Who must establish an internal channel #
- All public entities — regardless of employee count.
- Private entities with at least 50 employees.
- Private entities with fewer than 50 employees are not required to operate an internal channel; their employees use the external reporting channel.
Disclosures are recorded in a register of disclosures (Registrul dezvăluirilor privind încălcările legii), and records must be retained for 5 years.
Penalties and liability #
Law 165/2023 establishes liability categories rather than a published fine schedule:
- Failing to operate a required reporting channel — contraventional liability.
- Breaching whistleblower confidentiality — disciplinary or contraventional liability.
- Retaliation against a whistleblower — disciplinary, contraventional, or criminal liability depending on the facts.
- Knowingly false reports — contraventional or criminal liability.
An honest assessment. The current law does not attach specific fine amounts to these categories, so any Moldova compliance pitch built on penalty figures is not grounded in the statute as it stands. The 2025 full-alignment consultation materials propose more detailed contravention fines; until those are adopted, the operational exposure is a disclosure reaching the external authorities with no internal channel in place.

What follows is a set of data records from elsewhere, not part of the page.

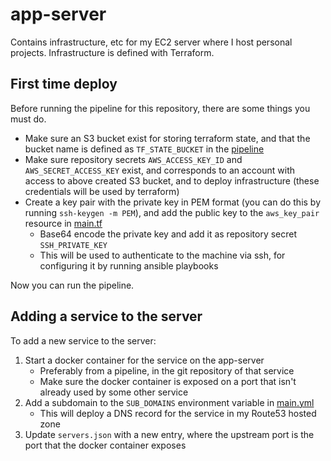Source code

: # app-server

Contains infrastructure, etc for my EC2 server where I host personal projects.
Infrastructure is defined with Terraform.

## First time deploy

Before running the pipeline for this repository, there are some things you must do.

 - Make sure an S3 bucket exist for storing terraform state, and that the bucket name is defined as `TF_STATE_BUCKET` in the [pipeline](.github/workflows.main.yml)
 - Make sure repository secrets `AWS_ACCESS_KEY_ID` and `AWS_SECRET_ACCESS_KEY` exist, and corresponds to an account with access to above created S3 bucket, and to deploy infrastructure (these credentials will be used by terraform)
 - Create a key pair with the private key in PEM format (you can do this by running `ssh-keygen -m PEM`), and add the public key to the `aws_key_pair` resource in [main.tf](iac/main.tf)
    - Base64 encode the private key and add it as repository secret `SSH_PRIVATE_KEY`
    - This will be used to authenticate to the machine via ssh, for configuring it by running ansible playbooks

Now you can run the pipeline.

## Adding a service to the server

To add a new service to the server:

1. Start a docker container for the service on the app-server
    - Preferably from a pipeline, in the git repository of that service
    - Make sure the docker container is exposed on a port that isn't already used by some other service
2. Add a subdomain to the `SUB_DOMAINS` environment variable in [main.yml](.github/workflows/main.yml)
    - This will deploy a DNS record for the service in my Route53 hosted zone
3. Update `servers.json` with a new entry, where the upstream port is the port that the docker container exposes
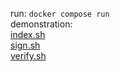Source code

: run: `docker compose run`  
demonstration:  
[index.sh](index.sh)  
[sign.sh](sign.sh)  
[verify.sh](verify.sh)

External reporting authority #
The competent external authority is the Centrul Național Anticorupție (CNA) — the National Anticorruption Center, which receives external disclosures.
Whistleblower protection authority #
Whistleblower protection is handled through the Avocatul Poporului (Ombudsman) , which examines protection requests from integrity whistleblowers facing retaliation.
Data protection authority #
For complaints about the handling of personal data in reporting systems, the competent authority is the Centrul Național pentru Protecția Datelor cu Caracter Personal (CNPDCP) .
Key compliance points #
- The law’s own terminology is “avertizor de integritate” (integrity whistleblower) and “dezvăluire de încălcare a legii” (disclosure of a breach of the law) — distinct from the Romanian Legea 361/2022 vocabulary, even though both laws are in Romanian.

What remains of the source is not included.